I’ve just had a week-long visit from Tom Barber, one of my best and oldest friends. He was eager to give detecting a try, so on Sunday (May 26th), we went out with the Oxford Blues to a farm near Brize Norton. Some good Georgian coins came off the pasture, but we didn’t have much success. Tom found a coin depicting an early automobile. It turned out to be a De Dion-Bouton 6 H.P. (1903) coin from the Shell Historic Cars Collection, issued by Shell Garages circa 1970. He also found a 1970 10p coin, before the size change (which happened in 1992, I think).
(total time: 3.5 hours, though we split detector time for the most part).
The following Wednesday we tried a bit of Thames mudlarking.

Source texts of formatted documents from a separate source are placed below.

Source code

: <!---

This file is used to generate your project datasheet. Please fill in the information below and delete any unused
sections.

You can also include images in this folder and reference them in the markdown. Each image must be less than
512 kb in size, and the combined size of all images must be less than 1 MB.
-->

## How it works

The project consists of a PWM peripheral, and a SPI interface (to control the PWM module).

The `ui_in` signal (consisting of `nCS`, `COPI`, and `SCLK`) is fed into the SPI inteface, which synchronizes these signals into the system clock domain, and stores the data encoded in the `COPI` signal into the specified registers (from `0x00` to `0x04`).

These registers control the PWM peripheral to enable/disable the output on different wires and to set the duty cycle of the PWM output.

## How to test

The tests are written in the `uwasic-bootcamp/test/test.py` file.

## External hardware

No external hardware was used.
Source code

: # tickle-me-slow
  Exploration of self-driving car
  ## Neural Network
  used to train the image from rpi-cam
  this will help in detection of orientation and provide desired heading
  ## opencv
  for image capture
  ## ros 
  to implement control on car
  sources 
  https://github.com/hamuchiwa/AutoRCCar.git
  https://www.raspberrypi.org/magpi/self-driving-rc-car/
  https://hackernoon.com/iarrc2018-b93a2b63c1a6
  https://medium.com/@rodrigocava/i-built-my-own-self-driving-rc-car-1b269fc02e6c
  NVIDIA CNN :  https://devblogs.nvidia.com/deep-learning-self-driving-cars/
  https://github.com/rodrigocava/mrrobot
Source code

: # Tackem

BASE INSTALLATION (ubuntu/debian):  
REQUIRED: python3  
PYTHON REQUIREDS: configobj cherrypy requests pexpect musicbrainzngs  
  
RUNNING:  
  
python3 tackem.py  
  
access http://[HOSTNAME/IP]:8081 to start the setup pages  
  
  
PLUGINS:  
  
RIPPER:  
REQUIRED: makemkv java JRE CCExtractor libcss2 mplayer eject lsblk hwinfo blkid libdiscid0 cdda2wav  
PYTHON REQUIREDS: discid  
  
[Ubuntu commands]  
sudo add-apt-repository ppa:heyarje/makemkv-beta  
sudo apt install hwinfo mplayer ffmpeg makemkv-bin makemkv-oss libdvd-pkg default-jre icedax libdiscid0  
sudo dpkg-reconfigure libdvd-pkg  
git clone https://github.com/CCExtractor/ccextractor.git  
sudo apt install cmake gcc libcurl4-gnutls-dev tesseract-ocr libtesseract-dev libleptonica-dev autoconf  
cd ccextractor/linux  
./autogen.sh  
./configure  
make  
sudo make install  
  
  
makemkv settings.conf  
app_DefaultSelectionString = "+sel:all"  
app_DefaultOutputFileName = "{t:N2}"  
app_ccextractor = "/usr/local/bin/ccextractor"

It was an overcast day, and we didn’t have much time on the river. We concentrated our efforts on the north side of the river near the Millenium Bridge. The site was rumoured to have numerous pipe stems and bowls, and we did find many of these. Tom also found a human bicuspid and animal teeth of various sizes. Another searcher told us that there had been slaughterhouses and chandlers congregated near the spot where the Walbrook entered the Thames (not far from where we were), which may account for the numerous teeth we discovered. We also met one of the real mudlarks, a member of the Society of Thames Mudlarks, who told me (politely) that I’d be ‘pulled by old Bill’ if I scraped on the north shore, which was eyes-only to all but the society.
After larking, eyes-only, for an hour and a half, we climbed off of the foreshore and attended A Midsummer Night’s Dream at the new Globe.